=== EXTRACTED INFORMATION ===
┄┄┄┄┄┄

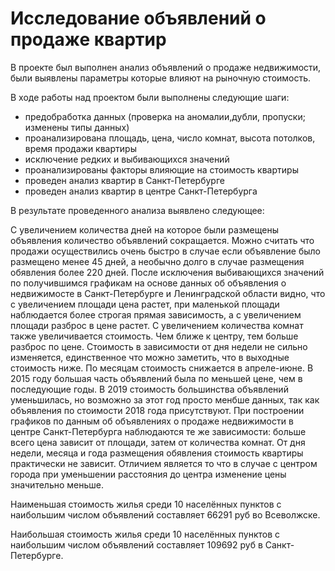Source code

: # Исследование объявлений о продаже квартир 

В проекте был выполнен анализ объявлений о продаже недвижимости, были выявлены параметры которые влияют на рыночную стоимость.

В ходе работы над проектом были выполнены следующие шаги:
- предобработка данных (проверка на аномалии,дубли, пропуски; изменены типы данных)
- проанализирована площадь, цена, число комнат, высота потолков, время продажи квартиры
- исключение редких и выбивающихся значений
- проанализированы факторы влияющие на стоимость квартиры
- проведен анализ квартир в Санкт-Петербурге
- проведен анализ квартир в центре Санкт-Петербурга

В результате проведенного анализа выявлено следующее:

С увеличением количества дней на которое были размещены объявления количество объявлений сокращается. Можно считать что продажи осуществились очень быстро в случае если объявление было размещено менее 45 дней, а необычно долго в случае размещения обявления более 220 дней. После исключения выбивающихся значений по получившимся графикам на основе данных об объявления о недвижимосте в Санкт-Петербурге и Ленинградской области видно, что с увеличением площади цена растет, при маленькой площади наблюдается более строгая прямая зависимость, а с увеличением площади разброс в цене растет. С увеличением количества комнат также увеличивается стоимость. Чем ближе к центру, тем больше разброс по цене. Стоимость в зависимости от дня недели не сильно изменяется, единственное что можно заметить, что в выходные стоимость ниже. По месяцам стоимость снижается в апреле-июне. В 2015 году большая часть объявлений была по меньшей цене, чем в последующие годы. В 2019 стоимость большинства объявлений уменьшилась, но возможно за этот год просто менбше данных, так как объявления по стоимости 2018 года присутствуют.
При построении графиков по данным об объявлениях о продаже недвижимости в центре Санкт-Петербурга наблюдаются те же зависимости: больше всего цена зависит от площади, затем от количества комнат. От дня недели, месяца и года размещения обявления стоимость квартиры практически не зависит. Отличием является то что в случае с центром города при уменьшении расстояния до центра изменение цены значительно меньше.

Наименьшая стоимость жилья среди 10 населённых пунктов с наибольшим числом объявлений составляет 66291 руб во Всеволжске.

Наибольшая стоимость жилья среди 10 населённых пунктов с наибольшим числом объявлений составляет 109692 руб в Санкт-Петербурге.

┄┄┄┄┄┄

=== WHAT IS EXPECTED ===
What lines in the material above hold the word "значений"? Pull them out.

=== SOLUTION ===
- исключение редких и выбивающихся значений
С увеличением количества дней на которое были размещены объявления количество объявлений сокращается. Можно считать что продажи осуществились очень быстро в случае если объявление было размещено менее 45 дней, а необычно долго в случае размещения обявления более 220 дней. После исключения выбивающихся значений по получившимся графикам на основе данных об объявления о недвижимосте в Санкт-Петербурге и Ленинградской области видно, что с увеличением площади цена растет, при маленькой площади наблюдается более строгая прямая зависимость, а с увеличением площади разброс в цене растет. С увеличением количества комнат также увеличивается стоимость. Чем ближе к центру, тем больше разброс по цене. Стоимость в зависимости от дня недели не сильно изменяется, единственное что можно заметить, что в выходные стоимость ниже. По месяцам стоимость снижается в апреле-июне. В 2015 году большая часть объявлений была по меньшей цене, чем в последующие годы. В 2019 стоимость большинства объявлений уменьшилась, но возможно за этот год просто менбше данных, так как объявления по стоимости 2018 года присутствуют.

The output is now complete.